(EXTRACTED MATERIAL)
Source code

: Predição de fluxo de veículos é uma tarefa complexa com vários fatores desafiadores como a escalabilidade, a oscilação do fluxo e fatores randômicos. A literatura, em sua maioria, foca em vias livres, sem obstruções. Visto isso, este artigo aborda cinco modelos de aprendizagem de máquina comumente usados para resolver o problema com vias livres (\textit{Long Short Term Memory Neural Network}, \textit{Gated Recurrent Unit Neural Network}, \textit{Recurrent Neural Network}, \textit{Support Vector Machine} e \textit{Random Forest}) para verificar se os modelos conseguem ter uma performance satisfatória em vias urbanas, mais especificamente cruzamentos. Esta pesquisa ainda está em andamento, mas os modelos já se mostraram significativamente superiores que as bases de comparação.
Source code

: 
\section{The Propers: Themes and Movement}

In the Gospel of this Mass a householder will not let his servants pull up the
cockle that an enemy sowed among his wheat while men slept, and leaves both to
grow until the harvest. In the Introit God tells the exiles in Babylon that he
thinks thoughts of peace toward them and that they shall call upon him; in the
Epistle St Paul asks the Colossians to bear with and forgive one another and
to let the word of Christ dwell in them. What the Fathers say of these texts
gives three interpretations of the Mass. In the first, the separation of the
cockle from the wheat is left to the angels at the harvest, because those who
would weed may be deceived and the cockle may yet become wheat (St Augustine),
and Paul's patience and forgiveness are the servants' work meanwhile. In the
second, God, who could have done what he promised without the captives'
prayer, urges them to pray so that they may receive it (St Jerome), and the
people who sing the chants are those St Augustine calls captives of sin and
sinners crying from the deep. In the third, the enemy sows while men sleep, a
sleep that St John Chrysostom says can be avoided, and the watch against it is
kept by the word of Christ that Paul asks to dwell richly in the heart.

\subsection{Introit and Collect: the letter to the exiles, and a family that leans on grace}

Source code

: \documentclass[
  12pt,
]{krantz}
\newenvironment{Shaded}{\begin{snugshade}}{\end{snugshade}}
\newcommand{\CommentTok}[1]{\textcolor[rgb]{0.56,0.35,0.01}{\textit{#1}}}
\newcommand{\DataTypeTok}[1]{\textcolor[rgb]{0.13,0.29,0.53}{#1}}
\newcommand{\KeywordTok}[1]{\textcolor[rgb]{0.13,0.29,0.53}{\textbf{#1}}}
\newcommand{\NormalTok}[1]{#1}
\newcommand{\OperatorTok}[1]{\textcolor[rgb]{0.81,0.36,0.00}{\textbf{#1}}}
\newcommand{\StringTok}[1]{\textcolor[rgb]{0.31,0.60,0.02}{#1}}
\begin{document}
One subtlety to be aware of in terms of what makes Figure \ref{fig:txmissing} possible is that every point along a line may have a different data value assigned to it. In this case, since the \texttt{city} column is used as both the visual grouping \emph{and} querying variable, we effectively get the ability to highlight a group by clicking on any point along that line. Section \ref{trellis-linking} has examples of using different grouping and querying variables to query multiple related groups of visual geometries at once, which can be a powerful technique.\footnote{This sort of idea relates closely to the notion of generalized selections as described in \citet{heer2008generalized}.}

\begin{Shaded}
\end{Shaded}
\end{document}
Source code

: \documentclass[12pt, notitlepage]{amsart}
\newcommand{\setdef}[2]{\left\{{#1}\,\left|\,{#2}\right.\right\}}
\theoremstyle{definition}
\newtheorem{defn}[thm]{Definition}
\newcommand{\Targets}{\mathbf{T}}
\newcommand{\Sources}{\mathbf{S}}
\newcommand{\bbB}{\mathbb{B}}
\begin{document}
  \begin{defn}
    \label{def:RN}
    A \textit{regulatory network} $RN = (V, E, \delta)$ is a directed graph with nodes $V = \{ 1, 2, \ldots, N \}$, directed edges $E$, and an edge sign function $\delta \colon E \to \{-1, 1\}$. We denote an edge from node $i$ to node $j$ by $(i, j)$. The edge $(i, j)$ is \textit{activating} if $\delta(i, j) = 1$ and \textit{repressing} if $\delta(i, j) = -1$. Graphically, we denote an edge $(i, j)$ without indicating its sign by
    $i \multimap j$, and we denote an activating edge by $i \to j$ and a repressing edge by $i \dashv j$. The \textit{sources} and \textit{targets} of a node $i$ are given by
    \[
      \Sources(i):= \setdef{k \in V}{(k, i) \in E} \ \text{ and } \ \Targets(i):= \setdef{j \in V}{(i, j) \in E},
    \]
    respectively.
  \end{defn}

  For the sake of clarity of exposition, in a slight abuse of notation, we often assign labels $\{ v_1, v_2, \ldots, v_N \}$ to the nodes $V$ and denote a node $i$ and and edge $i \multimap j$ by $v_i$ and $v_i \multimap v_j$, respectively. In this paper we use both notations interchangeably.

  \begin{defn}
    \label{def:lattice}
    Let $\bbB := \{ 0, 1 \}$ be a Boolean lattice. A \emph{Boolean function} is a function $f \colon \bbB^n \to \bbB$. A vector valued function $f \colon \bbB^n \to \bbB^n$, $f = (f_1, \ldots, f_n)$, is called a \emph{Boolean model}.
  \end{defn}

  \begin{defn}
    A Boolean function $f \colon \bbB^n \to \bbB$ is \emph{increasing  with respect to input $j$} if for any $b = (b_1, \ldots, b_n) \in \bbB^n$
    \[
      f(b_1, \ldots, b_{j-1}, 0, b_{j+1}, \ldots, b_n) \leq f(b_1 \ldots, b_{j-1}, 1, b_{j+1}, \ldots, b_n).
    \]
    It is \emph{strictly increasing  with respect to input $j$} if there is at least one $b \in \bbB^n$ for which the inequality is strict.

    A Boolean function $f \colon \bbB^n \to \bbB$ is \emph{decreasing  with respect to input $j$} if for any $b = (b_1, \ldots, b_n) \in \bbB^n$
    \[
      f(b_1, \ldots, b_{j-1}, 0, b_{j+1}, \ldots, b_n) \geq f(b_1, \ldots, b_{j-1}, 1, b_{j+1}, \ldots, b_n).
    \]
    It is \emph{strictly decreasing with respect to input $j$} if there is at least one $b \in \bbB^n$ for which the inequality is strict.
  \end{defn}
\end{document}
(End EXTRACTED MATERIAL)
▸ **BRIEF**: Please find, in the entries above, every line where "enemy" occurs, and copy it.

▸ **RESPONSE TO THE EXERCISE**:
cockle that an enemy sowed among his wheat while men slept, and leaves both to
sinners crying from the deep. In the third, the enemy sows while men sleep, a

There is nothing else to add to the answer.